The United States needs someone in government whose sole job
is to propose policies that advance the freedom to create and innovate,
including freedom from draconian intermediary liability and poor quality
patents.
This need became crystal clear last week, when I went to my third or fourth Obama Administration gathering to celebrate the
importance of strong intellectual property protection to the United States.
About 100 people jammed into the lovely Indian Treaty Room
at the Eisenhower Executive Office Building to hear, among others, Secretary of
Commerce John Bryson, US Patent & Trademark Office Director Dave Kappos,
and Deputy Secretary of Commerce Rebecca Blank tout a new Commerce Department study
designed to show that greater IP rights lead to more jobs and economic growth, and as a result, greater public welfare. In a rare kumbaya moment, the Presidents
of the US Chamber of Commerce and the AFL-CIO joined hands to extol “IP-intensive industries” and denounce rouge websites.
The host of the event was Victoria Espinel, the US
Intellectual Property Coordinator (IPEC), who came up with the idea for the
study. I was struck by how she and her fellow
panelists cloaked their comments in how critical IP protection is for
“innovation” and “entrepreneurs.”
Espinel began her remarks by saying that “[A]merica has
always been a nation of innovators”, specifically naming Google and Amazon, and
that “protecting intellectual property underpinning that innovation is an
economic imperative that this Administration takes very seriously.”
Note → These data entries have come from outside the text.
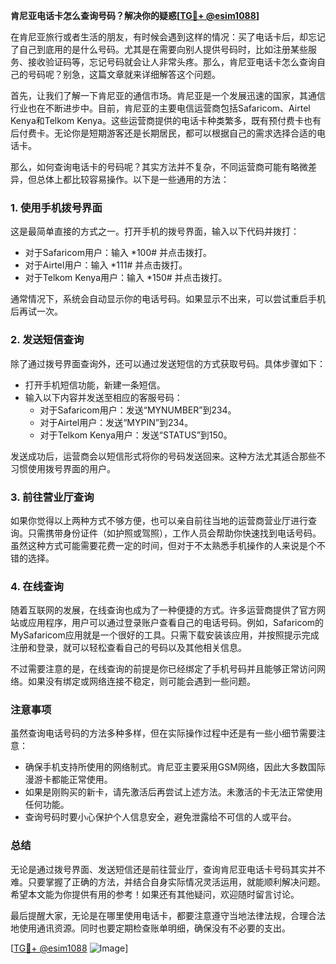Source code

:**肯尼亚电话卡怎么查询号码？解决你的疑惑[[TG💪+ @esim1088](https://t.me/s/esim1088)]**

在肯尼亚旅行或者生活的朋友，有时候会遇到这样的情况：买了电话卡后，却忘记了自己到底用的是什么号码。尤其是在需要向别人提供号码时，比如注册某些服务、接收验证码等，忘记号码就会让人非常头疼。那么，肯尼亚电话卡怎么查询自己的号码呢？别急，这篇文章就来详细解答这个问题。

首先，让我们了解一下肯尼亚的通信市场。肯尼亚是一个发展迅速的国家，其通信行业也在不断进步中。目前，肯尼亚的主要电信运营商包括Safaricom、Airtel Kenya和Telkom Kenya。这些运营商提供的电话卡种类繁多，既有预付费卡也有后付费卡。无论你是短期游客还是长期居民，都可以根据自己的需求选择合适的电话卡。

那么，如何查询电话卡的号码呢？其实方法并不复杂，不同运营商可能有略微差异，但总体上都比较容易操作。以下是一些通用的方法：

### **1. 使用手机拨号界面**
这是最简单直接的方式之一。打开手机的拨号界面，输入以下代码并拨打：
- 对于Safaricom用户：输入 *100# 并点击拨打。
- 对于Airtel用户：输入 *111# 并点击拨打。
- 对于Telkom Kenya用户：输入 *150# 并点击拨打。

通常情况下，系统会自动显示你的电话号码。如果显示不出来，可以尝试重启手机后再试一次。

### **2. 发送短信查询**
除了通过拨号界面查询外，还可以通过发送短信的方式获取号码。具体步骤如下：
- 打开手机短信功能，新建一条短信。
- 输入以下内容并发送至相应的客服号码：
  - 对于Safaricom用户：发送“MYNUMBER”到234。
  - 对于Airtel用户：发送“MYPIN”到234。
  - 对于Telkom Kenya用户：发送“STATUS”到150。

发送成功后，运营商会以短信形式将你的号码发送回来。这种方法尤其适合那些不习惯使用拨号界面的用户。

### **3. 前往营业厅查询**
如果你觉得以上两种方式不够方便，也可以亲自前往当地的运营商营业厅进行查询。只需携带身份证件（如护照或驾照），工作人员会帮助你快速找到电话号码。虽然这种方式可能需要花费一定的时间，但对于不太熟悉手机操作的人来说是个不错的选择。

### **4. 在线查询**
随着互联网的发展，在线查询也成为了一种便捷的方式。许多运营商提供了官方网站或应用程序，用户可以通过登录账户查看自己的电话号码。例如，Safaricom的MySafaricom应用就是一个很好的工具。只需下载安装该应用，并按照提示完成注册和登录，就可以轻松查看自己的号码以及其他相关信息。

不过需要注意的是，在线查询的前提是你已经绑定了手机号码并且能够正常访问网络。如果没有绑定或网络连接不稳定，则可能会遇到一些问题。

### **注意事项**
虽然查询电话号码的方法多种多样，但在实际操作过程中还是有一些小细节需要注意：
- 确保手机支持所使用的网络制式。肯尼亚主要采用GSM网络，因此大多数国际漫游卡都能正常使用。
- 如果是刚购买的新卡，请先激活后再尝试上述方法。未激活的卡无法正常使用任何功能。
- 查询号码时要小心保护个人信息安全，避免泄露给不可信的人或平台。

### **总结**
无论是通过拨号界面、发送短信还是前往营业厅，查询肯尼亚电话卡号码其实并不难。只要掌握了正确的方法，并结合自身实际情况灵活运用，就能顺利解决问题。希望本文能为你提供有用的参考！如果还有其他疑问，欢迎随时留言讨论。

最后提醒大家，无论是在哪里使用电话卡，都要注意遵守当地法律法规，合理合法地使用通讯资源。同时也要定期检查账单明细，确保没有不必要的支出。

[[TG💪+ @esim1088](https://t.me/s/esim1088) ![Image](https://i.postimg.cc/4NQfJmqS/Snipaste-2025-05-13-00-14-12.png)]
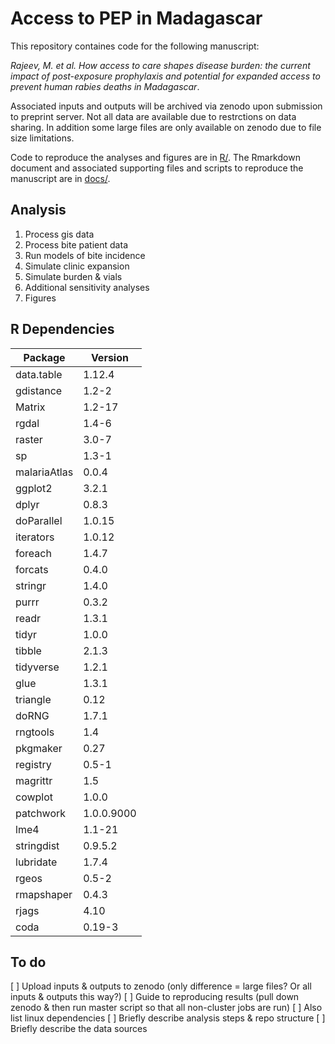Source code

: #  Access to PEP in Madagascar

This repository containes code for the following manuscript:

*Rajeev, M. et al. How access to care shapes disease burden: the current impact of post-exposure prophylaxis and potential for expanded access to prevent human rabies deaths in Madagascar*.

Associated inputs and outputs will be archived via zenodo upon submission to preprint server. Not all data are available due to restrctions on data sharing. In addition some large files are only available on zenodo due to file size limitations.

Code to reproduce the analyses and figures are in [R/](R). The Rmarkdown document and associated supporting files and scripts to reproduce the manuscript are in [docs/](docs).

## Analysis 

1. Process gis data
2. Process bite patient data
3. Run models of bite incidence
4. Simulate clinic expansion 
5. Simulate burden & vials
6. Additional sensitivity analyses
7. Figures 

## R Dependencies

| Package      | Version    |
|--------------|------------|
| data.table   | 1.12.4     |
| gdistance    | 1.2-2      |
| Matrix       | 1.2-17     |
| rgdal        | 1.4-6      |
| raster       | 3.0-7      |
| sp           | 1.3-1      |
| malariaAtlas | 0.0.4      |
| ggplot2      | 3.2.1      |
| dplyr        | 0.8.3      |
| doParallel   | 1.0.15     |
| iterators    | 1.0.12     |
| foreach      | 1.4.7      |
| forcats      | 0.4.0      |
| stringr      | 1.4.0      |
| purrr        | 0.3.2      |
| readr        | 1.3.1      |
| tidyr        | 1.0.0      |
| tibble       | 2.1.3      |
| tidyverse    | 1.2.1      |
| glue         | 1.3.1      |
| triangle     | 0.12       |
| doRNG        | 1.7.1      |
| rngtools     | 1.4        |
| pkgmaker     | 0.27       |
| registry     | 0.5-1      |
| magrittr     | 1.5        |
| cowplot      | 1.0.0      |
| patchwork    | 1.0.0.9000 |
| lme4         | 1.1-21     |
| stringdist   | 0.9.5.2    |
| lubridate    | 1.7.4      |
| rgeos        | 0.5-2      |
| rmapshaper   | 0.4.3      |
| rjags        | 4.10     |
| coda         | 0.19-3     |

## To do

[ ] Upload inputs & outputs to zenodo (only difference = large files? Or all inputs & outputs this way?)
[ ] Guide to reproducing results (pull down zenodo & then run master script so that all non-cluster jobs are run)
[ ] Also list linux dependencies
[ ] Briefly describe analysis steps & repo structure
[ ] Briefly describe the data sources
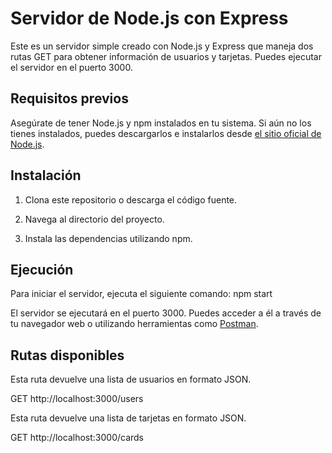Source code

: # Servidor de Node.js con Express

Este es un servidor simple creado con Node.js y Express que maneja dos rutas GET para obtener información de usuarios y tarjetas. Puedes ejecutar el servidor en el puerto 3000.

## Requisitos previos

Asegúrate de tener Node.js y npm instalados en tu sistema. Si aún no los tienes instalados, puedes descargarlos e instalarlos desde [el sitio oficial de Node.js](https://nodejs.org/).

## Instalación

1. Clona este repositorio o descarga el código fuente.

2. Navega al directorio del proyecto.

3. Instala las dependencias utilizando npm.

## Ejecución

Para iniciar el servidor, ejecuta el siguiente comando: npm start

El servidor se ejecutará en el puerto 3000. Puedes acceder a él a través de tu navegador web o utilizando herramientas como [Postman](https://www.postman.com/).

## Rutas disponibles

Esta ruta devuelve una lista de usuarios en formato JSON.

GET http://localhost:3000/users

Esta ruta devuelve una lista de tarjetas en formato JSON.

GET http://localhost:3000/cards

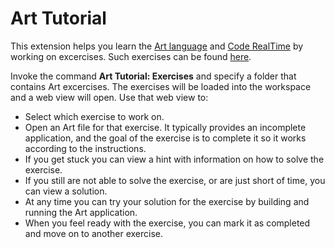# Art Tutorial
This extension helps you learn the [Art language](https://secure-dev-ops.github.io/code-realtime/art-lang/) and [Code RealTime](https://marketplace.visualstudio.com/items?itemName=secure-dev-ops.code-realtime-ce) by working on excercises. Such exercises can be found [here](https://github.com/HCL-TECH-SOFTWARE/code-realtime-art-exercises).

Invoke the command **Art Tutorial: Exercises** and specify a folder that contains Art excercises. The exercises will be loaded into the workspace and a web view will open. Use that web view to: 

* Select which exercise to work on.
* Open an Art file for that exercise. It typically provides an incomplete application, and the goal of the exercise is to complete it so it works according to the instructions.
* If you get stuck you can view a hint with information on how to solve the exercise.
* If you still are not able to solve the exercise, or are just short of time, you can view a solution.
* At any time you can try your solution for the exercise by building and running the Art application.
* When you feel ready with the exercise, you can mark it as completed and move on to another exercise.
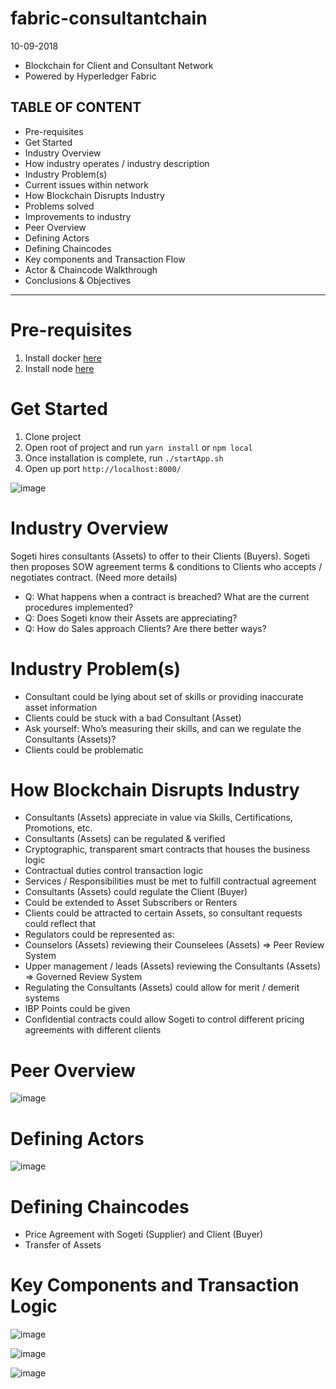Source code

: # fabric-consultantchain

10-09-2018
- Blockchain for Client and Consultant Network 
- Powered by Hyperledger Fabric

 TABLE OF CONTENT
---------------------------------------------------------------------------------------------------------------------
- Pre-requisites
- Get Started
- Industry Overview 
- How industry operates / industry description
- Industry Problem(s) 
- Current issues within network 
- How Blockchain Disrupts Industry 
- Problems solved 
- Improvements to industry
- Peer Overview 
- Defining Actors 
- Defining Chaincodes 
- Key components and Transaction Flow
- Actor & Chaincode Walkthrough
- Conclusions & Objectives
----------------------------------------------------------------------------------------------------------------

# Pre-requisites 
1. Install docker [here](https://docs.docker.com/get-docker)
2. Install node [here](https://nodejs.org/en/download/)

# Get Started
1. Clone project
2. Open root of project and run `yarn install` or `npm local`
3. Once installation is complete, run `./startApp.sh`
4. Open up port `http://localhost:8000/`

![image](https://user-images.githubusercontent.com/11052295/134073342-9ee46775-0fea-4b48-864f-6e492d1e4fca.png)

# Industry Overview
Sogeti hires consultants (Assets) to offer to their Clients (Buyers). Sogeti then proposes SOW agreement terms & conditions to Clients who accepts / negotiates contract. (Need more details) 

- Q: What happens when a contract is breached? What are the current procedures implemented? 
- Q: Does Sogeti know their Assets are appreciating? 
- Q: How do Sales approach Clients? Are there better ways? 

# Industry Problem(s)
- Consultant could be lying about set of skills or providing inaccurate asset information 
- Clients could be stuck with a bad Consultant (Asset) 
- Ask yourself: Who’s measuring their skills, and can we regulate the Consultants (Assets)? 
- Clients could be problematic  

# How Blockchain Disrupts Industry
- Consultants (Assets) appreciate in value via Skills, Certifications, Promotions, etc. 
- Consultants (Assets) can be regulated & verified 
- Cryptographic, transparent smart contracts that houses the business logic
- Contractual duties control transaction logic 
- Services / Responsibilities must be met to fulfill contractual agreement 
- Consultants (Assets) could regulate the Client (Buyer) 
- Could be extended to Asset Subscribers or Renters 
- Clients could be attracted to certain Assets, so consultant requests could reflect that 
- Regulators could be represented as: 
- Counselors (Assets) reviewing their Counselees (Assets) ⇒ Peer Review System 
- Upper management / leads (Assets) reviewing the Consultants (Assets) ⇒ Governed Review System 
- Regulating the Consultants (Assets) could allow for merit / demerit systems 
- IBP Points could be given 
- Confidential contracts could allow Sogeti to control different pricing agreements with different clients 

# Peer Overview
![image](https://user-images.githubusercontent.com/11052295/134073918-900bf28c-bce2-4991-9ea7-dd2772368b26.png)

# Defining Actors
![image](https://user-images.githubusercontent.com/11052295/134073940-63547b38-4f0e-4671-9dfb-fb0c397bb99d.png)

# Defining Chaincodes
- Price Agreement with Sogeti (Supplier) and Client (Buyer) 
- Transfer of Assets 

# Key Components and Transaction Logic 

![image](https://user-images.githubusercontent.com/11052295/134074162-1b2cb614-4063-4b32-9895-7eefc98c6ffa.png)

![image](https://user-images.githubusercontent.com/11052295/134074183-ab44c8f4-a639-4130-ac5b-b5a32a4f13bc.png)

![image](https://user-images.githubusercontent.com/11052295/134074257-2ec72c58-9f31-4d7a-97d0-afe0cd61aa21.png)



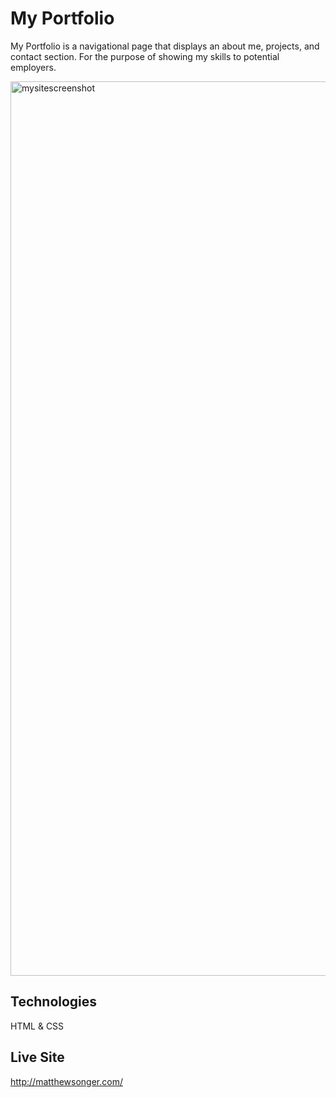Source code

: # My Portfolio

My Portfolio is a navigational page that displays an about me, projects, and contact section.
For the purpose of showing my skills to potential employers. 

<img width="1431" alt="mysitescreenshot" src="https://user-images.githubusercontent.com/94155400/155854622-40fde0c2-02f0-4a0e-b246-c3210de6ff9d.png">



## Technologies
HTML & CSS

## Live Site
http://matthewsonger.com/
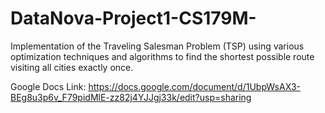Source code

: # DataNova-Project1-CS179M-
Implementation of the Traveling Salesman Problem (TSP) using various optimization techniques and algorithms to find the shortest possible route visiting all cities exactly once.

Google Docs Link: https://docs.google.com/document/d/1UbpWsAX3-BEg8u3p6v_F79pidMlE-zz82j4YJJgj33k/edit?usp=sharing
Secretary Bryson called US citizens “start-up people” who
“drive innovation.” And that
innovation, in his opinion, is best preserved by “recommit[ting] ourselves to
strong intellectual property protections.”
I won’t get into the report itself and whether its
methodology is sound. We’ll write about that soon. But all the talk of
innovation, start-ups and entrepreneurship seemed very strange, and almost
contrived, given the vehement opposition to maximalist enforcement
initiatives like SOPA and PIPA from venture capitalists and entrepreneurs,
as well as big companies like Google and Amazon.
Innovators and venture capitalists are also the source of complaints
about the quality of patent applications granted by the PTO. While Director Kappos’ comments focused
almost entirely on how his agency is streamlining the patent process to make it quicker
and easier to get a patent, nary a word was said about how best the PTO can
help solve the escalating patent wars and the flood of business method and
software patents that enable them.
The US government needs an “Office of Innovation,” headed by
an Innovation Coordinator equal in stature to the IPEC. That office would look at the contributions
to the economy of those industries that rely not on maximum IP enforcement, but
on openness, sharing and the balance that the Constitution requires of the
copyright, trademark and patent systems.
I’d venture a guess that a study of those industries would
also find that their contribution to the US economy is similarly enormous.
Congress created the IPEC position in 2008 as part of the
PRO-IP Act, a law that Public Knowledge opposed in part because it took the “IP Czar” position from the Commerce
Department and put it in the White House. We worked with the Bush Justice Department to oppose that bill, because they also felt that IP enforcement shouldn’t be politicized. But we lost that battle, and Espinel has done a fine job (perhaps too
good from our perspective) raising the profile of IP enforcement.
Of course, the office of the IPEC is just one of many in
government dedicated to maximizing IP enforcement. Among
other agencies, the State Department, Department of Justice, US Trade
Representative and Department of Homeland Security all have IP enforcement
offices. How many Offices of Innovation exist in these
agencies? Zero.
It’s time for Congress to create a counterbalance in
government, and a United States Office of Innovation is a good place to start.